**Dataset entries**
= Beginning of Section =

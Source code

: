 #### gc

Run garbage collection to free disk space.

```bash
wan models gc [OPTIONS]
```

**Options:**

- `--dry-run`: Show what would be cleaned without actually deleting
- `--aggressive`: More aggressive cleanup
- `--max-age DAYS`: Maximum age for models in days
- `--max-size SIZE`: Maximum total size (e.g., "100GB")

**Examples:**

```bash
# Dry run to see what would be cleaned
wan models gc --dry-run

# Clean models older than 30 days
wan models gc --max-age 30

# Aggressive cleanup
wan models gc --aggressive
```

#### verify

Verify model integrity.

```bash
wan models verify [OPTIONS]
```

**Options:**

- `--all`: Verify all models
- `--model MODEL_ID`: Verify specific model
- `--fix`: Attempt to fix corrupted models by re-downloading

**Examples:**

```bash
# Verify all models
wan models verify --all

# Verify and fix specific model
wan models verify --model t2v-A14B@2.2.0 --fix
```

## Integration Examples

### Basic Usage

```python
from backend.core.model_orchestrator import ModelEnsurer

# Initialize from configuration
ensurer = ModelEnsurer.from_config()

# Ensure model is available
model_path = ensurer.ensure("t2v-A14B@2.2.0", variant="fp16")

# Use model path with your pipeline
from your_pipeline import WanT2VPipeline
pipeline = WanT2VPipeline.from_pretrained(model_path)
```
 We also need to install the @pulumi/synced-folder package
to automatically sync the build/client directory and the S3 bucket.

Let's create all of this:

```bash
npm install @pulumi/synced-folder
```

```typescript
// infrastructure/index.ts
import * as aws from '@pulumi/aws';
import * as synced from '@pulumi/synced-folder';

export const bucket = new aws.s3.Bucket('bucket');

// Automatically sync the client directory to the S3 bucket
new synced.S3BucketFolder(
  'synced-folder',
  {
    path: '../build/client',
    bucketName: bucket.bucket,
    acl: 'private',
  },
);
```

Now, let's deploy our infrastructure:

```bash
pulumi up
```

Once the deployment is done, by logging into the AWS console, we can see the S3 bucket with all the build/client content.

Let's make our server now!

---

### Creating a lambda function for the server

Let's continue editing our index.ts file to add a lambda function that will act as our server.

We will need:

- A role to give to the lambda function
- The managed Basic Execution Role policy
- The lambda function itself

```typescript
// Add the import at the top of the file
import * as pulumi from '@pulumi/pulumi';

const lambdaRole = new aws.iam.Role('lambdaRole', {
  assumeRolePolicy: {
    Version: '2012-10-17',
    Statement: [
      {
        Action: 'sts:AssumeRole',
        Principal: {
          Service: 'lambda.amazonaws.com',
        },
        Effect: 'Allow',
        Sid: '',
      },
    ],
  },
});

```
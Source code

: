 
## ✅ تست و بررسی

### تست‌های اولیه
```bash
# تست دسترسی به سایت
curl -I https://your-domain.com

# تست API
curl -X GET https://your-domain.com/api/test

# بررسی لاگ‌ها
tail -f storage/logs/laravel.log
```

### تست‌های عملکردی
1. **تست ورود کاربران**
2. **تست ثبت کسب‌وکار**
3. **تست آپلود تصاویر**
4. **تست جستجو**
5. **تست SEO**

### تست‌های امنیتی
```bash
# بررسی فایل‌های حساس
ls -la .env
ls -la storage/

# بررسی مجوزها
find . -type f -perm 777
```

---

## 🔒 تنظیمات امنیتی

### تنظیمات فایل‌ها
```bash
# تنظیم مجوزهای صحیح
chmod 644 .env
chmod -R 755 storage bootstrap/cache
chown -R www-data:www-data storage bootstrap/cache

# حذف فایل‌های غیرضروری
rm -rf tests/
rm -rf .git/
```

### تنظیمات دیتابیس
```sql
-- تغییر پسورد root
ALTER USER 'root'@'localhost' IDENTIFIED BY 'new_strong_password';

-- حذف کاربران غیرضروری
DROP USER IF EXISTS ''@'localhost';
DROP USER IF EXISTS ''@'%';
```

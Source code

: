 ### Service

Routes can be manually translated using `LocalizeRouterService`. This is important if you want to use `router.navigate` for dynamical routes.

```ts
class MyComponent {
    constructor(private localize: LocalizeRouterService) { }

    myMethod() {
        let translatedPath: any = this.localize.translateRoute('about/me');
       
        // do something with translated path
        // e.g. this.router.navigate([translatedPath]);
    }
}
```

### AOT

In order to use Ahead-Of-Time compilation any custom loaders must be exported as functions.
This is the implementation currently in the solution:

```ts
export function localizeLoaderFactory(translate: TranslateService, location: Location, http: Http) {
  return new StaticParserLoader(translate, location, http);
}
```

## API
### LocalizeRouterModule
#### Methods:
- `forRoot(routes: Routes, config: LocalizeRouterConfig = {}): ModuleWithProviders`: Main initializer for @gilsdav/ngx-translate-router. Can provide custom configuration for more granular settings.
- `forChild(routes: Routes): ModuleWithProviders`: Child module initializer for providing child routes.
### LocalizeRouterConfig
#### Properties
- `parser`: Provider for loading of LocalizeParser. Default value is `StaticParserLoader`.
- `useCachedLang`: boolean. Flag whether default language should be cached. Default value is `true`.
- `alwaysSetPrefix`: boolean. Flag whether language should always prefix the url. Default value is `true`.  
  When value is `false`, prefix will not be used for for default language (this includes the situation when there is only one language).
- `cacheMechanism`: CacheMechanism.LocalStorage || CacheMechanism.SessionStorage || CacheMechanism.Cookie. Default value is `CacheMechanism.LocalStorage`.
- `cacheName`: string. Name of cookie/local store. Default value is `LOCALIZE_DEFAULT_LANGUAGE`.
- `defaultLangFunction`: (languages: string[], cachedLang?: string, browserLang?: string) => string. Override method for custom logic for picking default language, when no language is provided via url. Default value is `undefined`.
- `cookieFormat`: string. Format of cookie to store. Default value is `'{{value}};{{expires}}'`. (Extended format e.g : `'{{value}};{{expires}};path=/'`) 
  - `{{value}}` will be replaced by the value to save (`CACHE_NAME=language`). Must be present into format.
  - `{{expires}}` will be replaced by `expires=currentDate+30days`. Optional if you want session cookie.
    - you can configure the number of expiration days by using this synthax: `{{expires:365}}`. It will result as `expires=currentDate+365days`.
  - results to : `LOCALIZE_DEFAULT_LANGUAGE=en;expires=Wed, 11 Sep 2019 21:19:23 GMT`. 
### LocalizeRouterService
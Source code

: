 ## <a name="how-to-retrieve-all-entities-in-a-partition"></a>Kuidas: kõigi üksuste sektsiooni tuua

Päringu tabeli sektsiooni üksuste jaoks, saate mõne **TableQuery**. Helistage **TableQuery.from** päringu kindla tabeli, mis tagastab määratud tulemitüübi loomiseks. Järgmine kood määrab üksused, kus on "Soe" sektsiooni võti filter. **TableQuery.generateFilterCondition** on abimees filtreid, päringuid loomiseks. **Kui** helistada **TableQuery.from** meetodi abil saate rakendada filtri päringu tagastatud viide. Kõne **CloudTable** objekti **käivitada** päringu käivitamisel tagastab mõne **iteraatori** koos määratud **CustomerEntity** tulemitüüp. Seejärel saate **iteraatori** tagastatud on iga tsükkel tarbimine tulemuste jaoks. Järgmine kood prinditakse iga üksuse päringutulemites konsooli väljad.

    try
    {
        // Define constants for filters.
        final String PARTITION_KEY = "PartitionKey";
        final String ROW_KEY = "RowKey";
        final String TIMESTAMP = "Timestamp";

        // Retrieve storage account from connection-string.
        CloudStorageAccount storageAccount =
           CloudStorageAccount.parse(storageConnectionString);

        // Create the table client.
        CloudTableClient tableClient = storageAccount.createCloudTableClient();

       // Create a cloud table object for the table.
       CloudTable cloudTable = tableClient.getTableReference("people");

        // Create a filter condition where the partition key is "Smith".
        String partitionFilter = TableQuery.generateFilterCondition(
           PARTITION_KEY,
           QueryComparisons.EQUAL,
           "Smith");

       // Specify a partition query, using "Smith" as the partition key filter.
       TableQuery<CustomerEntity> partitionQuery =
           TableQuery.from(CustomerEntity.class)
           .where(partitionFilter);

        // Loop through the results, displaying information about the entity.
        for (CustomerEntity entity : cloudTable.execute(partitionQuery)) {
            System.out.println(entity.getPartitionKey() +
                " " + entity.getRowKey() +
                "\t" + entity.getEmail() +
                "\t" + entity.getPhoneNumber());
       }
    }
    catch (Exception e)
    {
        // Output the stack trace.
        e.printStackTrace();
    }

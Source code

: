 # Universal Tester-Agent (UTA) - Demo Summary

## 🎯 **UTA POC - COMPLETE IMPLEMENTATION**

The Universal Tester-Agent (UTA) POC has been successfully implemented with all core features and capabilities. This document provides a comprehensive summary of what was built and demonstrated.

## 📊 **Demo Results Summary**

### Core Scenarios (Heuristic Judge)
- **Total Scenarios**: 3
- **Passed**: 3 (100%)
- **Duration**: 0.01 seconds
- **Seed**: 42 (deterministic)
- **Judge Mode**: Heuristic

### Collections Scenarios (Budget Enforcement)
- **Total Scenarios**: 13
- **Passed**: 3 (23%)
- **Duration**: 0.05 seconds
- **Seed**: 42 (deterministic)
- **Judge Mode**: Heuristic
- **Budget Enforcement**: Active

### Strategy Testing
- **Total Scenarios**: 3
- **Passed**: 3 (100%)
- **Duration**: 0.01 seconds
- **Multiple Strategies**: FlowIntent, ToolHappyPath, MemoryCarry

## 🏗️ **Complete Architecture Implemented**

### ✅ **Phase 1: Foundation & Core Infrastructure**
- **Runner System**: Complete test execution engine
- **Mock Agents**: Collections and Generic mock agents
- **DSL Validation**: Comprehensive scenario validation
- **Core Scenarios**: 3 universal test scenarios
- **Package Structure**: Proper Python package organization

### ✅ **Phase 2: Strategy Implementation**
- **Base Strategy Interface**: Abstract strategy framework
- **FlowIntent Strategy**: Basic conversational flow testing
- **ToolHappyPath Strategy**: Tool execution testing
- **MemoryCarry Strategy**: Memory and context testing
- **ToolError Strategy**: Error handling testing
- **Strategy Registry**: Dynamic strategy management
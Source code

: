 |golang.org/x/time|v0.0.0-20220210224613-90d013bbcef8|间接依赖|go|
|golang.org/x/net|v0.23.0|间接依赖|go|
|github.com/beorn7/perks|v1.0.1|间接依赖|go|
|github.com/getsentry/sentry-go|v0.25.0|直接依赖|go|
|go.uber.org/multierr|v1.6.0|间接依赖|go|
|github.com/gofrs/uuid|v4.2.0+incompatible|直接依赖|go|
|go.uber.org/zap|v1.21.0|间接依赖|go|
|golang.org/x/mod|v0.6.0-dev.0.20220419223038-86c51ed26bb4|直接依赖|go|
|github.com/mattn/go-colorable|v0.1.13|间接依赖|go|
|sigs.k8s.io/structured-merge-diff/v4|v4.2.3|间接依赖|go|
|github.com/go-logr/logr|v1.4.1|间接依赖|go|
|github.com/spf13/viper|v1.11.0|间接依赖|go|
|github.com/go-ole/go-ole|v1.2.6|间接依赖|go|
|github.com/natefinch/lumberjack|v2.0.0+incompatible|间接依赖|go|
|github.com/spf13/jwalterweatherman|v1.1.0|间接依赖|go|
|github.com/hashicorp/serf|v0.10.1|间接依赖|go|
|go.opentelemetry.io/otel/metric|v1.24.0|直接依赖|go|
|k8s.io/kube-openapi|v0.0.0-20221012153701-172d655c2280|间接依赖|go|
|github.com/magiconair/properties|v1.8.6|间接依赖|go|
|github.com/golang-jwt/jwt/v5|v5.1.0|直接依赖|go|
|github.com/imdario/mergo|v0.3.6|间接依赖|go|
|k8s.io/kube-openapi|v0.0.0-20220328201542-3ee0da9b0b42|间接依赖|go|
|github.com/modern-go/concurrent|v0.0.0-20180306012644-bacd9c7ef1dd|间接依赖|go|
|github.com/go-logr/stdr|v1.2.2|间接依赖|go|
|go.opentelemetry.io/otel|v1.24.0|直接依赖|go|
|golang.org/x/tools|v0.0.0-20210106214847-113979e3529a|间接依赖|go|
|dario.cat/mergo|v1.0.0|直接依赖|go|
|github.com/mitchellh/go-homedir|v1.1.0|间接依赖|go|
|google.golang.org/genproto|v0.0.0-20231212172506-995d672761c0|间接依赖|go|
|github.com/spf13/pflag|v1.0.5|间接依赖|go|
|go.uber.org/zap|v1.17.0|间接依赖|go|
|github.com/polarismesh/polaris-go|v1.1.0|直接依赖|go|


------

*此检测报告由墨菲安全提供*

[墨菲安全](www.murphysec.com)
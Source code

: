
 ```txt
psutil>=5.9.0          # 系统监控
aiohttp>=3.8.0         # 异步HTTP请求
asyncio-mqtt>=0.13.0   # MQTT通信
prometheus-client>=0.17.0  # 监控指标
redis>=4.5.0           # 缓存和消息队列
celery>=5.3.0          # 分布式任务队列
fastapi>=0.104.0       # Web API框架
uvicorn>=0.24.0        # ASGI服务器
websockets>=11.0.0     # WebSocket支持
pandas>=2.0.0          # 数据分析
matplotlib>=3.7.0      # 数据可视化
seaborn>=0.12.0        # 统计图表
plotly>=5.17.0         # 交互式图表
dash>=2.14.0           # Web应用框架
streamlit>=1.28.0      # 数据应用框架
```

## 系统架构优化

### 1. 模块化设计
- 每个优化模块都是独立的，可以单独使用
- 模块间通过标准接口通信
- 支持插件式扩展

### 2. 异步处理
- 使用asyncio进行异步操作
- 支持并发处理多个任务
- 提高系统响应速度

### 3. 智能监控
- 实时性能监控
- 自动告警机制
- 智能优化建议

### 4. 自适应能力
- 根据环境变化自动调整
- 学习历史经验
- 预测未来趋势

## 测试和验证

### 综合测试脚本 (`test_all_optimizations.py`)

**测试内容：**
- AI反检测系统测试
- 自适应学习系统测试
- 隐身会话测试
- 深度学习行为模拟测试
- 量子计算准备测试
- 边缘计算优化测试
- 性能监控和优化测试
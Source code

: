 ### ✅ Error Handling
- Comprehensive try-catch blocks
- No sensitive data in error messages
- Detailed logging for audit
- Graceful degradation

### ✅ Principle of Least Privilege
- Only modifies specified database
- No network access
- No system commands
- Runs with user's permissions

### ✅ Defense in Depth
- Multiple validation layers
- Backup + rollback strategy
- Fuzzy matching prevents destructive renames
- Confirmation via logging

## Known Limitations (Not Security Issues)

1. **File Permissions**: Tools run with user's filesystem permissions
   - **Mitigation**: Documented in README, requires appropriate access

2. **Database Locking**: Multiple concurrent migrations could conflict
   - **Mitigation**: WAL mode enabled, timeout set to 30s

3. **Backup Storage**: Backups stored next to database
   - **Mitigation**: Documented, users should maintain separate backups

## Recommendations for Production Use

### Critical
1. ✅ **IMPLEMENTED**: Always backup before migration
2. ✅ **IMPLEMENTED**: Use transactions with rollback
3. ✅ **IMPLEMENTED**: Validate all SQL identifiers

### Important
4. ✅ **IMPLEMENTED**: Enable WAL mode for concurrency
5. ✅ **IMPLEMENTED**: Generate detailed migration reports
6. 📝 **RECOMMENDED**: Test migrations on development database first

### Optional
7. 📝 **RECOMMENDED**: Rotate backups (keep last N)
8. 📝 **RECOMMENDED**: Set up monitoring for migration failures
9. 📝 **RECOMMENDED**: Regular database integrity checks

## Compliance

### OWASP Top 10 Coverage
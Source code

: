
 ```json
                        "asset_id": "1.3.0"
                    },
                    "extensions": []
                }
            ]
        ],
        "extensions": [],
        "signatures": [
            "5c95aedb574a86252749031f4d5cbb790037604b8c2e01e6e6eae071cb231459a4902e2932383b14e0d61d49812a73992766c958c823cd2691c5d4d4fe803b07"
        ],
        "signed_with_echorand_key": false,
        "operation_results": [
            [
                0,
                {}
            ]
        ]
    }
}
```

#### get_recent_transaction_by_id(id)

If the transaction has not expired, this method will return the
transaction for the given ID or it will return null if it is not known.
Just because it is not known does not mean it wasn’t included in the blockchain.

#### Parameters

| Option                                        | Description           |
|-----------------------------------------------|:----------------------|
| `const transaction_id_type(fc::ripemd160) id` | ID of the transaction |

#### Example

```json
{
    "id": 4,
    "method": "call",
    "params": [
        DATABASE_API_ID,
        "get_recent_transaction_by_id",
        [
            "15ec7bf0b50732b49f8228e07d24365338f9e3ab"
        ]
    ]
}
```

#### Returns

= End of Section =

**Exercise objective**
Copy every line above in which the string "build" shows up.

**Response to this task**
to automatically sync the build/client directory and the S3 bucket.
    path: '../build/client',
Once the deployment is done, by logging into the AWS console, we can see the S3 bucket with all the build/client content.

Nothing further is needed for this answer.